The next level contained within a farm is the web application. A farm will contain multiple web applications. A web application is always created for Central Administration and at least one web application will be created for the SharePoint intranet, extranet or internet site.
Instead of having multiple farms, an organization can have one farm and implement an intranet on one web application and an extranet on another. Security is maintained seperately for each web application restricting access.
A web application is where you implement and maintain authentication. Users of the intranet may authenticate against a directory service like Active Directory and users of the extranet may authenticate against a sql server database using forms based login. Also a web application can be extended to another web application to allow multiple ways to authenticate. For example, let's take the extranet, external users will authenticate against a sql server database in a web application and internal users will authenticate against Active Directory in another extended web application. Two web applications pointing to the same site but with different ways to authenticate.
Lastly, a web application has it's own website and application pool in IIS.

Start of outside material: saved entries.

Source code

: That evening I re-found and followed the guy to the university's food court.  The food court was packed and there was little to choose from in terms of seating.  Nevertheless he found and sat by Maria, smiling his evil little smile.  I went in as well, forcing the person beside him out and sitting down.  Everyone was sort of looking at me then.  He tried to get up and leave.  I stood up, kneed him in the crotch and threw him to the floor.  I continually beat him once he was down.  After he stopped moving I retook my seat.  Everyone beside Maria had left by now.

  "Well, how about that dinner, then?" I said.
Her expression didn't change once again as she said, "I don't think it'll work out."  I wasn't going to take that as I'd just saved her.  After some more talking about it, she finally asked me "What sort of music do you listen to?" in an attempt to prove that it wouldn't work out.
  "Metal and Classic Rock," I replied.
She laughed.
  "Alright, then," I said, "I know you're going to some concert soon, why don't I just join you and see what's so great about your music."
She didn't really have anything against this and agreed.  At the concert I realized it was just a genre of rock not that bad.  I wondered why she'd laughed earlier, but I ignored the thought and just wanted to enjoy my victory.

The third logical level is the site collection. A site collection is where the design, security, navigation, content types, web parts, workflows and etc. are maintained for all the sites within the collection.
An organization might create a site collection for the IT department and one for the HR department each with it's own branding design, security policy and navigation requirements.
The last level is the SharePoint site, although it can be argued that libraries and lists are logical levels themselves.
Instead of a site collection for each department, an organization may simply decide to create a site for each department when branding, security policies and navigation should be the same across departments.